### Task details
A single count is required: the lines of the data below in which the word "excerpt" occurs.

Saved entries:
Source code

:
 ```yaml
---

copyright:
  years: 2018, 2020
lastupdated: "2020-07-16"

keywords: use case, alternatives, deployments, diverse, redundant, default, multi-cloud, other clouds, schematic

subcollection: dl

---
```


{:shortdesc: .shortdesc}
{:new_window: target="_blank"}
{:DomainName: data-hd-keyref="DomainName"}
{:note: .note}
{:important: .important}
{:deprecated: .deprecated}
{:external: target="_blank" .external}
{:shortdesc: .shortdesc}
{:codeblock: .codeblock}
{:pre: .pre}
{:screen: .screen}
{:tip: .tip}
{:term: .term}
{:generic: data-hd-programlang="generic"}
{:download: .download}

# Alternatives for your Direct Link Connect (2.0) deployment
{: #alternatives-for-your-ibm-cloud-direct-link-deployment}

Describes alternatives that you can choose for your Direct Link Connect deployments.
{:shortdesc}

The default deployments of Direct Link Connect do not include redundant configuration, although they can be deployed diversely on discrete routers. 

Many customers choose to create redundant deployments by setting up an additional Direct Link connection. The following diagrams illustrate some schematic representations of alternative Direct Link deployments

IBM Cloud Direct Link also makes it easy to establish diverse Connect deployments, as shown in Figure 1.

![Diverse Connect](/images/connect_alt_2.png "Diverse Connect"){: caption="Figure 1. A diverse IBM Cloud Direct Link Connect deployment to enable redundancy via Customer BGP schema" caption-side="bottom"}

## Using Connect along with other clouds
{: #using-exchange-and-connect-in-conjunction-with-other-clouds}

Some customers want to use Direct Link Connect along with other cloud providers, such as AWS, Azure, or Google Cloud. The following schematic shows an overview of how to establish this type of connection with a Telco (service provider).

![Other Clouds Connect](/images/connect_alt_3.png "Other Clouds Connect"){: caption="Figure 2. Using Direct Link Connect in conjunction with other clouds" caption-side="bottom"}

--

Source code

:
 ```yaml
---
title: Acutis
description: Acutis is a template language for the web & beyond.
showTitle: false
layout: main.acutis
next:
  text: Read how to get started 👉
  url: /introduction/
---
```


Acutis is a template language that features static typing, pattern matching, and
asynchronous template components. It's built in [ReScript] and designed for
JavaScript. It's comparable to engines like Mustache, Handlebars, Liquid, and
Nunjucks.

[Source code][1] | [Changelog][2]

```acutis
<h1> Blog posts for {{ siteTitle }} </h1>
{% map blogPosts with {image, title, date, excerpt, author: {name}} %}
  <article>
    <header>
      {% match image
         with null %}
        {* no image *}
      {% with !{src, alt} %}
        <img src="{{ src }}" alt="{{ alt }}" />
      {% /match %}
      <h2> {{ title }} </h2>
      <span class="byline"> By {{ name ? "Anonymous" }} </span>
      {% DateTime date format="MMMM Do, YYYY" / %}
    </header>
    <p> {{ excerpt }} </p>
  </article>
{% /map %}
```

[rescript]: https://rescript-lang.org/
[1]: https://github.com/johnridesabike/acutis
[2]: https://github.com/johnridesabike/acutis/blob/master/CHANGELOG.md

### Result of this exercise
2